-------- Available records --------

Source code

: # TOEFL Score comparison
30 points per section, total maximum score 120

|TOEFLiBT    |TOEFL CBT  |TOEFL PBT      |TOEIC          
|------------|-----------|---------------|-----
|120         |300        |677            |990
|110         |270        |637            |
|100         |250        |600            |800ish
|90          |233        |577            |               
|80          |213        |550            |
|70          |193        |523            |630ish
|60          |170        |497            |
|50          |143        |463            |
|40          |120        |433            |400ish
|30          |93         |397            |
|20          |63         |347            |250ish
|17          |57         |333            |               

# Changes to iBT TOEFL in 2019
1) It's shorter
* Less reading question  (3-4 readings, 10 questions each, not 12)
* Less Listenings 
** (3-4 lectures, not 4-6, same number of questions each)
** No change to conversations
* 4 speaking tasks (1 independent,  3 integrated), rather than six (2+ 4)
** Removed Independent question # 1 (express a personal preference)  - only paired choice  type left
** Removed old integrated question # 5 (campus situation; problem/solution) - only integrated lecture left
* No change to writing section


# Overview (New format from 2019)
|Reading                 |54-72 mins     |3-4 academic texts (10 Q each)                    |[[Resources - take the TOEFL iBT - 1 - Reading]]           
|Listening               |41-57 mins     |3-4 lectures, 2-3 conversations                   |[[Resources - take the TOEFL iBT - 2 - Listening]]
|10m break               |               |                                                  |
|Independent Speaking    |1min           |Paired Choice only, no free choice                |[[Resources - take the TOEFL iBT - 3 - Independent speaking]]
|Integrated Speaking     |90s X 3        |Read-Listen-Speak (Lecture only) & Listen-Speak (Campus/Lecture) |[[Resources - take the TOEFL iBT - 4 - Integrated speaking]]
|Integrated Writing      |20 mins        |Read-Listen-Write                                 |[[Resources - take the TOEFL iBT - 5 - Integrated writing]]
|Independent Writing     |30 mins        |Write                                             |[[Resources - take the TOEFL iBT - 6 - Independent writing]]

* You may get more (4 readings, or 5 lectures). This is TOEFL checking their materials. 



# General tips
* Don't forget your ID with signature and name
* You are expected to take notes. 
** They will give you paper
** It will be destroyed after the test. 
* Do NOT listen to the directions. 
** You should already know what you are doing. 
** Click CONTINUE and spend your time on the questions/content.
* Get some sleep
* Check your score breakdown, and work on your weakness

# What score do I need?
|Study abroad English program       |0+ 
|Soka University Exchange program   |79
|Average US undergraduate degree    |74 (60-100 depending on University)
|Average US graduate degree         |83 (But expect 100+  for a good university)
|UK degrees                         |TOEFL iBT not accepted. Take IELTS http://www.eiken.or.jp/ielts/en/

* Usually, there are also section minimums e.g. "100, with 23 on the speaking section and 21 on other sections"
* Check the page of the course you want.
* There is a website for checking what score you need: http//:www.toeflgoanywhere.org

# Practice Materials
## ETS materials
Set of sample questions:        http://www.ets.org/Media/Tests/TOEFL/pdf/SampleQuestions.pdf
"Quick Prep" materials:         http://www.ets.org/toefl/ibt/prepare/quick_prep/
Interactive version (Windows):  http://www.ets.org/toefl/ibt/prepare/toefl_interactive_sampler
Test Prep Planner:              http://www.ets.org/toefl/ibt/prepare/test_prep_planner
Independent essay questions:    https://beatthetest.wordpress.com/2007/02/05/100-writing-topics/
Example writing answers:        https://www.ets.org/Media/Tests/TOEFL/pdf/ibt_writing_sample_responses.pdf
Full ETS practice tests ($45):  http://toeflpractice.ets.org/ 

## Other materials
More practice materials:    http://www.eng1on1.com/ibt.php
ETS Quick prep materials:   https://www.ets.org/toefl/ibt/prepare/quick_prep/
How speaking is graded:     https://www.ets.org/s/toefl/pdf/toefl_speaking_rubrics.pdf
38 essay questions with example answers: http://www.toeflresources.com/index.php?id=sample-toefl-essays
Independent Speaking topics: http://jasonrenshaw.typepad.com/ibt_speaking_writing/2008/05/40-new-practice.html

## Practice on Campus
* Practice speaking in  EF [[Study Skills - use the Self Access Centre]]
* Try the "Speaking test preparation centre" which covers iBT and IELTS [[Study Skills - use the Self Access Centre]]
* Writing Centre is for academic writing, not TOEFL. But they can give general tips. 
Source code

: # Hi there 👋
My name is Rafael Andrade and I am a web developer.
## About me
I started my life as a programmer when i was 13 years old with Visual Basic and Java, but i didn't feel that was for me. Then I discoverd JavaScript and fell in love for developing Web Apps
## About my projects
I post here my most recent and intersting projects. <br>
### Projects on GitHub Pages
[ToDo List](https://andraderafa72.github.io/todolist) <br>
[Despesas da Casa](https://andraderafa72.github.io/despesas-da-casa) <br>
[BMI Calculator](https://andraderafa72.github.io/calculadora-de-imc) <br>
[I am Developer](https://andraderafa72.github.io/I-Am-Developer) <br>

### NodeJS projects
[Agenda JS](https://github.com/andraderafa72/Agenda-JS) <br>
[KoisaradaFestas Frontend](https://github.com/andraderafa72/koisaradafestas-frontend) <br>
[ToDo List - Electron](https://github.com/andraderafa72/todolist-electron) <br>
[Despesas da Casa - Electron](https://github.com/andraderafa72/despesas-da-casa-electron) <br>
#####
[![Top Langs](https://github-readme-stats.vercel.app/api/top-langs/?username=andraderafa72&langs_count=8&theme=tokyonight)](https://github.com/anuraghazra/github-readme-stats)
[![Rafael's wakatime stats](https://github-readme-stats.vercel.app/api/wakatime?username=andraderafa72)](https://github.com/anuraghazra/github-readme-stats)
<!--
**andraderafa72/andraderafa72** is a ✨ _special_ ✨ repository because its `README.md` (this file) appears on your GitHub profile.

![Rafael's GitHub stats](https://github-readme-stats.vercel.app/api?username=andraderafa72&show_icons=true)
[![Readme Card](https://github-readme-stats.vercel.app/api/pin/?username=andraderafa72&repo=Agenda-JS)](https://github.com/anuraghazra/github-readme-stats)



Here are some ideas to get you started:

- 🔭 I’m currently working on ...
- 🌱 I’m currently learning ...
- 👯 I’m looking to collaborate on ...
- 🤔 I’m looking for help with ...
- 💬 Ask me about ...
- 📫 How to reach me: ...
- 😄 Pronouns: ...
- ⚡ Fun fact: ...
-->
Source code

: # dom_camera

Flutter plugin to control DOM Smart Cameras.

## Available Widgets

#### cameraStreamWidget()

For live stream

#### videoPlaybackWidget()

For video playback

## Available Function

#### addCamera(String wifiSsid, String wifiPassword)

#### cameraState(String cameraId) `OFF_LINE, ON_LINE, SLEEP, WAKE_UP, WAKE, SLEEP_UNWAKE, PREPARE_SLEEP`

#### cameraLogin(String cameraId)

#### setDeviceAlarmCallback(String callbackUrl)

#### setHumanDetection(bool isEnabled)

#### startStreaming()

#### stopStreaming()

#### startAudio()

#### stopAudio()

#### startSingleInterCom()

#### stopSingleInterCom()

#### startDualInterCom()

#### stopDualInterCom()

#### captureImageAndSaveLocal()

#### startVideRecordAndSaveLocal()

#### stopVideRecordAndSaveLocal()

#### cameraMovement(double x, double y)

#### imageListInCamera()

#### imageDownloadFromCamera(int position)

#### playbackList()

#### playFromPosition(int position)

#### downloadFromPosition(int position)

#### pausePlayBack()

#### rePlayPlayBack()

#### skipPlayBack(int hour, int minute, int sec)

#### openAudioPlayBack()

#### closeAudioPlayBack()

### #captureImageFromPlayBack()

--------

About this exercise - An exact copy of the lines above, from the one containing "- 💬 Ask me about ..." through the one containing "#### playFromPosition(int position)", is the whole of the answer.

Written reply -
- 💬 Ask me about ...
- 📫 How to reach me: ...
- 😄 Pronouns: ...
- ⚡ Fun fact: ...
-->
Source code

: # dom_camera

Flutter plugin to control DOM Smart Cameras.

## Available Widgets

#### cameraStreamWidget()

For live stream

#### videoPlaybackWidget()

For video playback

## Available Function

#### addCamera(String wifiSsid, String wifiPassword)

#### cameraState(String cameraId) `OFF_LINE, ON_LINE, SLEEP, WAKE_UP, WAKE, SLEEP_UNWAKE, PREPARE_SLEEP`

#### cameraLogin(String cameraId)

#### setDeviceAlarmCallback(String callbackUrl)

#### setHumanDetection(bool isEnabled)

#### startStreaming()

#### stopStreaming()

#### startAudio()

#### stopAudio()

#### startSingleInterCom()

#### stopSingleInterCom()

#### startDualInterCom()

#### stopDualInterCom()

#### captureImageAndSaveLocal()

#### startVideRecordAndSaveLocal()

#### stopVideRecordAndSaveLocal()

#### cameraMovement(double x, double y)

#### imageListInCamera()

#### imageDownloadFromCamera(int position)

#### playbackList()

#### playFromPosition(int position)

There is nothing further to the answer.